The meeting was moderated by Berge Minasian and he opened with brief comments about what he saw as the state of our societal evolution in San Diego. He said that if the present leaders do not take steps to locate and engage 2nd and 3rd generation Armenian-Americans, there won’t be anyone around to receive the “torch” when it is passed in the next five to ten years.
The original post genocide wave of Armenian immigrants successfully integrated into their new communities and simultaneously instilled a passion for Armenian culture and heritage in their progeny. This new generation of Armenian-Americans was a powerful influence on the successful evolution of our communities.

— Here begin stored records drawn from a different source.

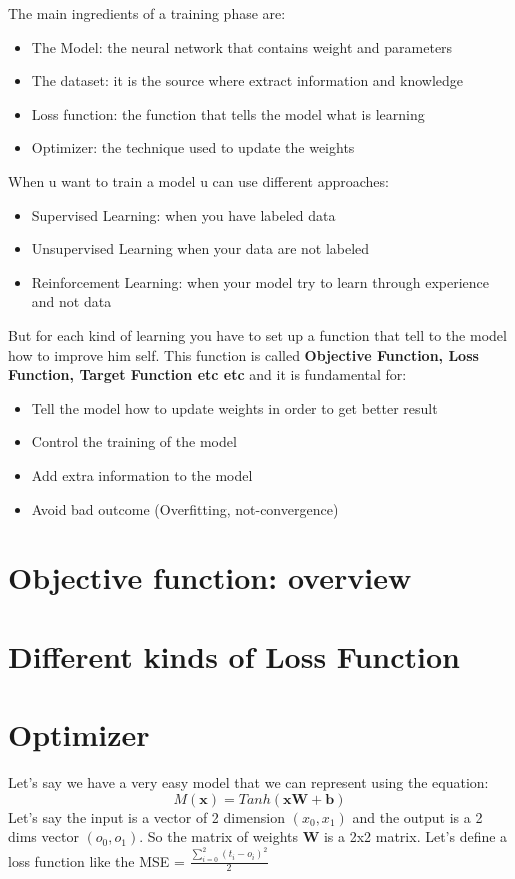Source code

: The main ingredients of a training phase are:
\begin{itemize}
\item The Model: the neural network that contains weight and parameters
\item The dataset: it is the source where extract information and knowledge
\item Loss function: the function that tells the model what is learning
\item Optimizer: the technique used to update the weights
\end{itemize}
When u want to train a model u can use different approaches:
\begin{itemize}
\item Supervised Learning: when you have labeled data
\item Unsupervised Learning when your data are not labeled
\item Reinforcement Learning: when your model try to learn through experience and not data
\end{itemize}
But for each kind of learning you have to set up a function that tell to the model how to improve him self. This function is called \textbf{Objective Function, Loss Function, Target Function etc etc} and it is fundamental for:
\begin{itemize}
\item Tell the model how to update weights in order to get better result
\item Control the training of the model
\item Add extra information to the model
\item Avoid bad outcome (Overfitting, not-convergence)
\end{itemize}

\section{Objective function: overview}

\section{Different kinds of Loss Function}

\section{Optimizer}
Let's say we have a very easy model that we can represent using the equation:
\begin{equation}
M(\textbf{x}) = Tanh(\textbf{x}\textbf{W} + \textbf{b})
\end{equation}
Let's say the input is a vector of 2 dimension $(x_0, x_1)$ and the output is a 2 dims vector $(o_0, o_1)$. So the matrix of weights $\textbf{W}$ is a 2x2 matrix.
Let's define a loss function like the MSE = $\frac{\sum_{i=0}^2 (t_i - o_i)^2}{2}$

They very competently oversaw the construction of schools, churches and the social/political infrastructure which sustains our communities even to this date.
However, that generation is in the twilight of their lives and many of them no longer enjoy the health or stamina to continue on in the leadership roles they once held in their community. If San Diego Armenians are to successfully continue their proud tradition, they must find ways to engage the missing 2nd and 3rd generations into the community.
The first panelist to address the questions at hand was Nare Kupelian. Kupelian is a graduate of UCSD and she is presently a Ph.D. Candidate of Armenian History at UCLA. She spoke eloquently about the importance of making sure that high school and college students feel validated in their Armenian communities. Their opinions must be included during community planning phases regarding projects which are ostensibly made to facilitate their ethnic evolution. Too often their opinions are not sought and consequently a powerful resource is left untapped.
The next panelist to speak was John Ohanian, a graduate of USD with post degree training in the Harvard Business School Executive Education Program. Ohanian was chosen to speak from his point of view regarding best practices to promote success in community outreach programs.
He also spoke passionately about the importance of including our younger children in the Sunday School and Armenian language classes. He referenced his own family experience. His seventeen year old daughter made lifetime friends in the Armenian summer camps. His younger son firmly identifies with his ethnic heritage as well because of his involvement in various Armenian venues available here in San Diego.
He was very committed to the importance of getting our children involved early on and felt confident that the preservation of our community is absolutely strengthened by instilling a passion for our Armenian culture and heritage in the very young.
Next, the audience was invited to split into groups to further discuss what was presented and to offer their personal insights as well. The pre-selected group leaders were instructed to focus the discussion on the following questions:
What would a thriving San Diego Armenian community look like from your perspective?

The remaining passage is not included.